ACTIVITY »
Please copy out every line of the data word for word.

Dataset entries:
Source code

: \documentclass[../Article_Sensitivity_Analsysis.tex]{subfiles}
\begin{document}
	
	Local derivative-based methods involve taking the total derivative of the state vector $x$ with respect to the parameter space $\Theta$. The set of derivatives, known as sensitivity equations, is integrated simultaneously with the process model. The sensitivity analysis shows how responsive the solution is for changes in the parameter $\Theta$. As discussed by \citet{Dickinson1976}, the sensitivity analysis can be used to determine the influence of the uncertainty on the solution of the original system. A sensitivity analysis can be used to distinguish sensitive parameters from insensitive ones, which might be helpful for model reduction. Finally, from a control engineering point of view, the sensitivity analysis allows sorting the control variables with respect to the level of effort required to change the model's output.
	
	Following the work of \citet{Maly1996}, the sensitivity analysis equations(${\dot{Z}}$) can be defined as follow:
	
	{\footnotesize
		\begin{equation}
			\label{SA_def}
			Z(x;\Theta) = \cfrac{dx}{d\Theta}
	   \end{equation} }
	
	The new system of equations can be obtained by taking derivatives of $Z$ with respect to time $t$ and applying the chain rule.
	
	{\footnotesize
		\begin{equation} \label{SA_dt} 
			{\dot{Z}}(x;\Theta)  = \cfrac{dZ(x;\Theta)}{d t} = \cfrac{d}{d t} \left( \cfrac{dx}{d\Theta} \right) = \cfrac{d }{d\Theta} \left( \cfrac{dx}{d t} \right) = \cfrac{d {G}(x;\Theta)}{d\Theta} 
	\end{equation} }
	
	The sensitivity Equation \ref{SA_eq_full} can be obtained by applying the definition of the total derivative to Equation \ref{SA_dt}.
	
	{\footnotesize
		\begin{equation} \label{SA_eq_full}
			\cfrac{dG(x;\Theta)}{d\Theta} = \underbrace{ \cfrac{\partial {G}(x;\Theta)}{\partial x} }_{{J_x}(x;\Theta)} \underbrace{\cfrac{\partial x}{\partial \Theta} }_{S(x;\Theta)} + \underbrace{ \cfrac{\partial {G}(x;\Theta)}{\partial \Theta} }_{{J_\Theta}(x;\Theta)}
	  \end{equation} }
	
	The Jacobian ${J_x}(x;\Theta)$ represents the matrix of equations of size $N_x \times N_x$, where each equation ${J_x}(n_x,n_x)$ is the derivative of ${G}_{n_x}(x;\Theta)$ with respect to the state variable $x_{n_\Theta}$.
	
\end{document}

THE COMPLETED TASK »
Source code

: \documentclass[../Article_Sensitivity_Analsysis.tex]{subfiles}
\begin{document}
	
	Local derivative-based methods involve taking the total derivative of the state vector $x$ with respect to the parameter space $\Theta$. The set of derivatives, known as sensitivity equations, is integrated simultaneously with the process model. The sensitivity analysis shows how responsive the solution is for changes in the parameter $\Theta$. As discussed by \citet{Dickinson1976}, the sensitivity analysis can be used to determine the influence of the uncertainty on the solution of the original system. A sensitivity analysis can be used to distinguish sensitive parameters from insensitive ones, which might be helpful for model reduction. Finally, from a control engineering point of view, the sensitivity analysis allows sorting the control variables with respect to the level of effort required to change the model's output.
	
	Following the work of \citet{Maly1996}, the sensitivity analysis equations(${\dot{Z}}$) can be defined as follow:
	
	{\footnotesize
		\begin{equation}
			\label{SA_def}
			Z(x;\Theta) = \cfrac{dx}{d\Theta}
	   \end{equation} }
	
	The new system of equations can be obtained by taking derivatives of $Z$ with respect to time $t$ and applying the chain rule.
	
	{\footnotesize
		\begin{equation} \label{SA_dt} 
			{\dot{Z}}(x;\Theta)  = \cfrac{dZ(x;\Theta)}{d t} = \cfrac{d}{d t} \left( \cfrac{dx}{d\Theta} \right) = \cfrac{d }{d\Theta} \left( \cfrac{dx}{d t} \right) = \cfrac{d {G}(x;\Theta)}{d\Theta} 
	\end{equation} }
	
	The sensitivity Equation \ref{SA_eq_full} can be obtained by applying the definition of the total derivative to Equation \ref{SA_dt}.
	
	{\footnotesize
		\begin{equation} \label{SA_eq_full}
			\cfrac{dG(x;\Theta)}{d\Theta} = \underbrace{ \cfrac{\partial {G}(x;\Theta)}{\partial x} }_{{J_x}(x;\Theta)} \underbrace{\cfrac{\partial x}{\partial \Theta} }_{S(x;\Theta)} + \underbrace{ \cfrac{\partial {G}(x;\Theta)}{\partial \Theta} }_{{J_\Theta}(x;\Theta)}
	  \end{equation} }
	
	The Jacobian ${J_x}(x;\Theta)$ represents the matrix of equations of size $N_x \times N_x$, where each equation ${J_x}(n_x,n_x)$ is the derivative of ${G}_{n_x}(x;\Theta)$ with respect to the state variable $x_{n_\Theta}$.
	
\end{document}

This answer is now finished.